ENTRIES SHOWN:
BEGIN

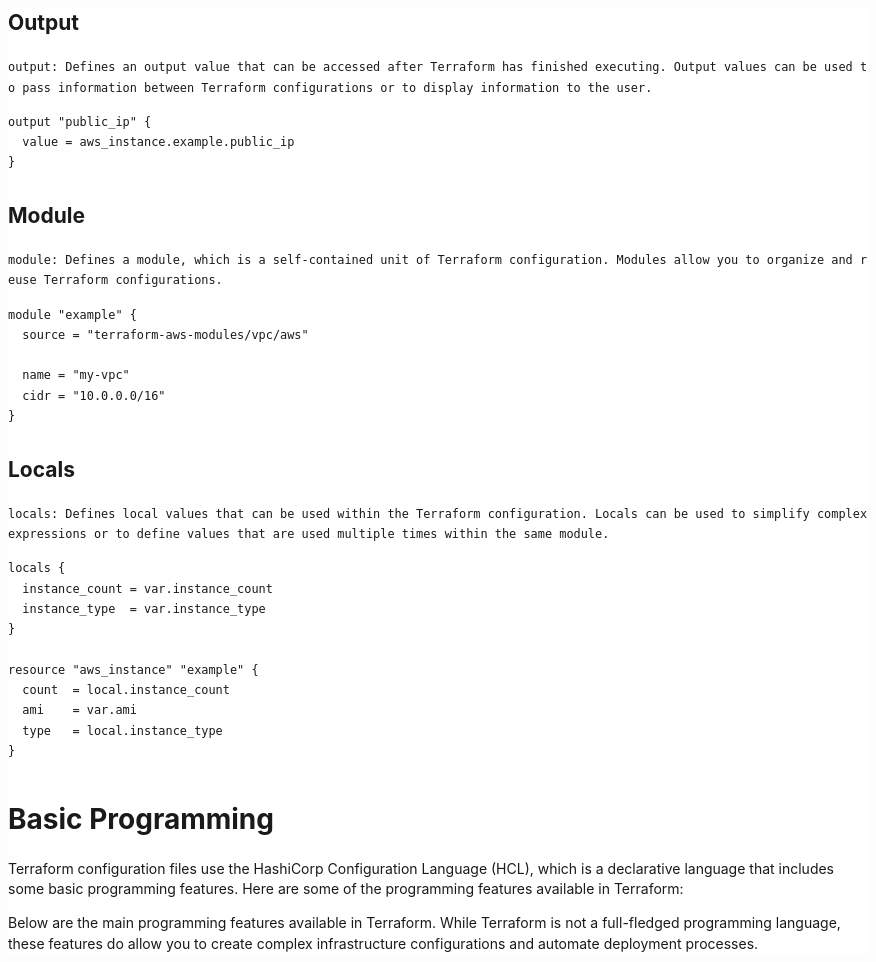 ## Output

    output: Defines an output value that can be accessed after Terraform has finished executing. Output values can be used to pass information between Terraform configurations or to display information to the user.
```
output "public_ip" {
  value = aws_instance.example.public_ip
}
```

## Module

    module: Defines a module, which is a self-contained unit of Terraform configuration. Modules allow you to organize and reuse Terraform configurations.
```
module "example" {
  source = "terraform-aws-modules/vpc/aws"
  
  name = "my-vpc"
  cidr = "10.0.0.0/16"
}
```

## Locals

    locals: Defines local values that can be used within the Terraform configuration. Locals can be used to simplify complex expressions or to define values that are used multiple times within the same module.
```
locals {
  instance_count = var.instance_count
  instance_type  = var.instance_type
}

resource "aws_instance" "example" {
  count  = local.instance_count
  ami    = var.ami
  type   = local.instance_type
}
```


# Basic Programming

Terraform configuration files use the HashiCorp Configuration Language (HCL), which is a declarative language that includes some basic programming features. Here are some of the programming features available in Terraform:

Below are the main programming features available in Terraform. While Terraform is not a full-fledged programming language, these features do allow you to create complex infrastructure configurations and automate deployment processes.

END

Find how many lines above include "Defines", then write only that count.

3